Answer: Digitize Books
A captcha is a small puzzle intended to establish that the user of a service or interface is human. Any time you’ve gone to sign up for an email newsletter, join a discussion forum, or other online activity and been asked to identify a word, read text with scribbles through it, label a photo, or other activity that a computer would be terrible at but even a very unclever human would excel at, you’ve experienced a captcha.
Historically, captchas were just blurbs of text or numbers meshed into a loud background. If you were a computer, you couldn’t easily parse out the data hidden in the image file, but a human could easily see that behind all the yellow and blue marks there was a sequence of letters and numbers like “Y345LW8”. Type that sequence in and you confirm that you’re not just a dirty spam bot.

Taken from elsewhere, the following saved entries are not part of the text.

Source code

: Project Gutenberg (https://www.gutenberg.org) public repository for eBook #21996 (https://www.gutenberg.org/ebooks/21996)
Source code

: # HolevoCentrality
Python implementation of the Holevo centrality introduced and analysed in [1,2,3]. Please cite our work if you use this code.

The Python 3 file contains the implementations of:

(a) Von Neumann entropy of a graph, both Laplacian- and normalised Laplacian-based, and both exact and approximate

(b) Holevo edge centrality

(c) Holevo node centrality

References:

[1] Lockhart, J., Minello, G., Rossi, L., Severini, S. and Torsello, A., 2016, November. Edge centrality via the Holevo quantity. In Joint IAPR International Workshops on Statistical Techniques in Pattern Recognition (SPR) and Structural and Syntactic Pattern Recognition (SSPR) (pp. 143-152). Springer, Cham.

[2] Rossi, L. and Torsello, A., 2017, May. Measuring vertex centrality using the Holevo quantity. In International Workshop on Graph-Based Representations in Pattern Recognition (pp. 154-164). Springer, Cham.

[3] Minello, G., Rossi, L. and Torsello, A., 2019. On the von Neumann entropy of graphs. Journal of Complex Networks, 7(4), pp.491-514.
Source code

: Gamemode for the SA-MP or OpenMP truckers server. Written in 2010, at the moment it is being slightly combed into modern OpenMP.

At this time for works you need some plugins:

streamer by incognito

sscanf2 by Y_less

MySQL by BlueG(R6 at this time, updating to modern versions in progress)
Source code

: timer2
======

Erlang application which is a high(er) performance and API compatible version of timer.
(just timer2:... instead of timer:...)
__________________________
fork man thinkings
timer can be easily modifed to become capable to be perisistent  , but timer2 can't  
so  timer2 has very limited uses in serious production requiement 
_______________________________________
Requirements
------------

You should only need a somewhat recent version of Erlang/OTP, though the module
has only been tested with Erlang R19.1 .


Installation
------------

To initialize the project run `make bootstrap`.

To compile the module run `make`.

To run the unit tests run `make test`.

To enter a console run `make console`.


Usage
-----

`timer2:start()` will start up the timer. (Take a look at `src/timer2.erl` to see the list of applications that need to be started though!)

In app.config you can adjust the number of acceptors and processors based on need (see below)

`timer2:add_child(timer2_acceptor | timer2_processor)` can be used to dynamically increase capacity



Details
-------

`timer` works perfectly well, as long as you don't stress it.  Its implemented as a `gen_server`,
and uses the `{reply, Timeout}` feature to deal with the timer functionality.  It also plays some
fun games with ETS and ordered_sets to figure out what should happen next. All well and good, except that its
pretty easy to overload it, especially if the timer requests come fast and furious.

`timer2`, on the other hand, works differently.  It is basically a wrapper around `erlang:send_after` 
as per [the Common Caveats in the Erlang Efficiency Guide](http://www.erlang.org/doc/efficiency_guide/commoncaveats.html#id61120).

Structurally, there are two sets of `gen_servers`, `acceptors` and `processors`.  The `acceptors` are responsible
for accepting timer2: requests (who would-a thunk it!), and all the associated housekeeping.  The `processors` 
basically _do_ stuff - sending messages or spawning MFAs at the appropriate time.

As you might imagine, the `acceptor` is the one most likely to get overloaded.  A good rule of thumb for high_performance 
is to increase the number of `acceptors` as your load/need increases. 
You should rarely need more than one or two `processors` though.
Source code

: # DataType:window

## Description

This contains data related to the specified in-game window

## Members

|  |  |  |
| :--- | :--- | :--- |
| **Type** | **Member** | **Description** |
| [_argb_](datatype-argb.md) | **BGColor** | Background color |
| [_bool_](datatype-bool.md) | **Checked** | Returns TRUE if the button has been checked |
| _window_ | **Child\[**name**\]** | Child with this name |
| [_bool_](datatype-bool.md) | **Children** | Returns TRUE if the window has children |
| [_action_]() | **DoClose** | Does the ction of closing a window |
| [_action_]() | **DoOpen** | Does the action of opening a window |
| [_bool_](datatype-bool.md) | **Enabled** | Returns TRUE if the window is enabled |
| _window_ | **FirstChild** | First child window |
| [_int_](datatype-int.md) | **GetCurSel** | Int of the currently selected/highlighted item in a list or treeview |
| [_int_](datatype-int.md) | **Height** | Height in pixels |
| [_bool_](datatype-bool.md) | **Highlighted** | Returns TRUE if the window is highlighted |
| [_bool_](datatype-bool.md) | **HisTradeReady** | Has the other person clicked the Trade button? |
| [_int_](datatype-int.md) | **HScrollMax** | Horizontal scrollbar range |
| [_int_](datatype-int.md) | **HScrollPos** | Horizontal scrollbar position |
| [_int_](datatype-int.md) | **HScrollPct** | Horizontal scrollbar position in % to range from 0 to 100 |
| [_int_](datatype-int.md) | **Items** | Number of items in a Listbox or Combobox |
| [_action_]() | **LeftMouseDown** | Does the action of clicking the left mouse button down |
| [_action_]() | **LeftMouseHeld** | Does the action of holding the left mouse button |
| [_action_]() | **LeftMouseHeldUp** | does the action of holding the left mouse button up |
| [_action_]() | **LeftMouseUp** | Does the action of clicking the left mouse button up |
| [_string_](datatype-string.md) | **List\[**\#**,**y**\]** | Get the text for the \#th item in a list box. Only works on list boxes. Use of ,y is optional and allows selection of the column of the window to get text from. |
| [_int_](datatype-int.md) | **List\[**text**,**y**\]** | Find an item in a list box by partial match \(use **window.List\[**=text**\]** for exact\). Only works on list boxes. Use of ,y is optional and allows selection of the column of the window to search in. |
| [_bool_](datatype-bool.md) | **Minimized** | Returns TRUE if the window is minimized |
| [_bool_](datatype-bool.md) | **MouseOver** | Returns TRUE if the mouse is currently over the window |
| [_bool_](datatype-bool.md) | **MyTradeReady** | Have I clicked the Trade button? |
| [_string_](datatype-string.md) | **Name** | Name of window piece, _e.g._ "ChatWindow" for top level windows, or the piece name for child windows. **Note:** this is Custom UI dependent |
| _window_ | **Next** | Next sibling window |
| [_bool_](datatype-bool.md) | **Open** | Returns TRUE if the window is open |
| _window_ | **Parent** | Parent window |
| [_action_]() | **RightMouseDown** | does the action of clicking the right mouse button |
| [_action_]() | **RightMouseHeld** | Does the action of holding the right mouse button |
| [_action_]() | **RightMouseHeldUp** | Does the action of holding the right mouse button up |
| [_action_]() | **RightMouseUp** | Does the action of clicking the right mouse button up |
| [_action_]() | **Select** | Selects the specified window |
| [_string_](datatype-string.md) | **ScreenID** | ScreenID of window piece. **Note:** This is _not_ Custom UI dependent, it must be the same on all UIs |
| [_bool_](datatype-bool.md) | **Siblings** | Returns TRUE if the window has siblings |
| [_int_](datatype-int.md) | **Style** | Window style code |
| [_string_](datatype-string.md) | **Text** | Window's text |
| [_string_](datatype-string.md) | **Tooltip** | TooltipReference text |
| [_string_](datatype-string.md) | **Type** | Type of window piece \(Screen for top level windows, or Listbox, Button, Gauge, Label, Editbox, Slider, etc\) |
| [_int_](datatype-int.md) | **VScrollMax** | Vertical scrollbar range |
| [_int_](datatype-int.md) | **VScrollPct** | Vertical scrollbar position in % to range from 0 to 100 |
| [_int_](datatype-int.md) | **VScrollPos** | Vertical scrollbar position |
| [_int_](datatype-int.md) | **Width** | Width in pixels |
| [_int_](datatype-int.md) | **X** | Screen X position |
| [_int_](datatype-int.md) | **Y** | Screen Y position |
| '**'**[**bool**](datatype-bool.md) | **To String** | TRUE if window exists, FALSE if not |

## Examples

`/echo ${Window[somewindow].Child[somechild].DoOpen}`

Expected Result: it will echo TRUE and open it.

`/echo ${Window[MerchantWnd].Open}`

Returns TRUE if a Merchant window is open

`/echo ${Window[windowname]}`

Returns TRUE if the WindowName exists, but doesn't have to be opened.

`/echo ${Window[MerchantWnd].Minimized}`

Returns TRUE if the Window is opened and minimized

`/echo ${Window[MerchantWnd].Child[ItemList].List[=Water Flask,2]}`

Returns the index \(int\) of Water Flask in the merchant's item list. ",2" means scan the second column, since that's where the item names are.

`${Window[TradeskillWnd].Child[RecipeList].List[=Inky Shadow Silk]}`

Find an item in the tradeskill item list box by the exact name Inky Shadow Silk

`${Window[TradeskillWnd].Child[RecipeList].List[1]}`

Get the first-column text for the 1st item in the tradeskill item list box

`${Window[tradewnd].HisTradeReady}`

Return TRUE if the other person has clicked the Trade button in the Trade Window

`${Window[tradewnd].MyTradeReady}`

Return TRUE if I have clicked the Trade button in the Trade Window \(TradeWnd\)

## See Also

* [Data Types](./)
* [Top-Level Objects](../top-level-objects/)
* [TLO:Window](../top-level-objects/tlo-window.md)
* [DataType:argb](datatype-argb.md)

What if you could leverage all those hundreds of thousands of useless captcha solutions and make them useful? That’s exactly what Google did with the reCaptcha system. Instead of giving you a random string of letters and numbers masked by hash marks, they serve up a pair of words from their enormous database of digitized books, newspapers, and other documents. All of those documents have been worked over by Google’s OCR software, but as anyone who has used OCR software can tell you, even the best software is very unreliable. Humans, however, are fantastic at reading text that is blurry, smudged, unclear, or otherwise unrecognizable to a machine. So every time you visit a web site with a reCaptcha in place, you’re actually helping Google to figure out exactly what that scanned word is. When enough users return the same value for the word, it is reanalyzed and confirmed.